→ REQUIRED ACTION: Lines from the one containing "The entry states, as" through the end of the entries below: set them down exactly, both ends included, with nothing added.

Collected data entries:

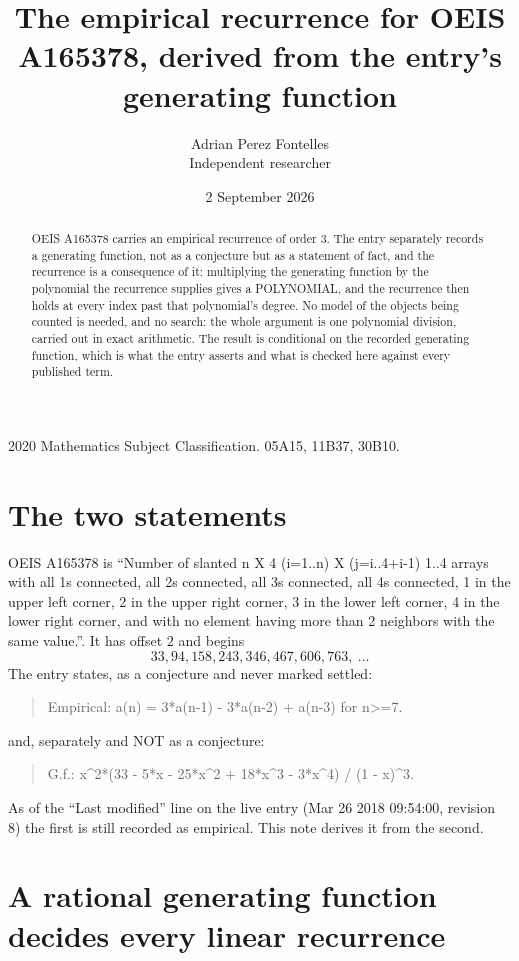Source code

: \documentclass[11pt,a4paper]{article}
\title{The empirical recurrence for OEIS A165378, derived from the entry's generating function}
\author{Adrian Perez Fontelles\\ \small Independent researcher}
\date{2 September 2026}
\theoremstyle{plain}
\theoremstyle{definition}
\begin{document}
\maketitle

\begin{abstract}
OEIS A165378 carries an empirical recurrence of order $3$. The entry separately records a
generating function, not as a conjecture but as a statement of fact, and the recurrence is a
consequence of it: multiplying the generating function by the polynomial the recurrence
supplies gives a POLYNOMIAL, and the recurrence then holds at every index past that
polynomial's degree. No model of the objects being counted is needed, and no search: the
whole argument is one polynomial division, carried out in exact arithmetic. The result is
conditional on the recorded generating function, which is what the entry asserts and what is
checked here against every published term.
\end{abstract}

\noindent\small 2020 Mathematics Subject Classification. 05A15, 11B37, 30B10.\normalsize

\section{The two statements}

OEIS A165378 is ``Number of slanted n X 4 (i=1..n) X (j=i..4+i-1) 1..4 arrays with all 1s connected, all 2s connected, all 3s connected, all 4s connected, 1 in the upper left corner, 2 in the upper right corner, 3 in the lower left corner, 4 in the lower right corner, and with no element having more than 2 neighbors with the same value.''. It has offset $2$ and begins
\[
33, 94, 158, 243, 346, 467, 606, 763,\ \dots
\]
The entry states, as a conjecture and never marked settled:
\begin{quote}
Empirical: a(n) = 3*a(n-1) - 3*a(n-2) + a(n-3) for n>=7.
\end{quote}
and, separately and NOT as a conjecture:
\begin{quote}
G.f.: x\^{}2*(33 - 5*x - 25*x\^{}2 + 18*x\^{}3 - 3*x\^{}4) / (1 - x)\^{}3.
\end{quote}
As of the ``Last modified'' line on the live entry (Mar 26 2018 09:54:00, revision 8) the first is still
recorded as empirical. This note derives it from the second.

\section{A rational generating function decides every linear recurrence}
\end{document}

→ RESPONSE AREA:
The entry states, as a conjecture and never marked settled:
\begin{quote}
Empirical: a(n) = 3*a(n-1) - 3*a(n-2) + a(n-3) for n>=7.
\end{quote}
and, separately and NOT as a conjecture:
\begin{quote}
G.f.: x\^{}2*(33 - 5*x - 25*x\^{}2 + 18*x\^{}3 - 3*x\^{}4) / (1 - x)\^{}3.
\end{quote}
As of the ``Last modified'' line on the live entry (Mar 26 2018 09:54:00, revision 8) the first is still
recorded as empirical. This note derives it from the second.

\section{A rational generating function decides every linear recurrence}
\end{document}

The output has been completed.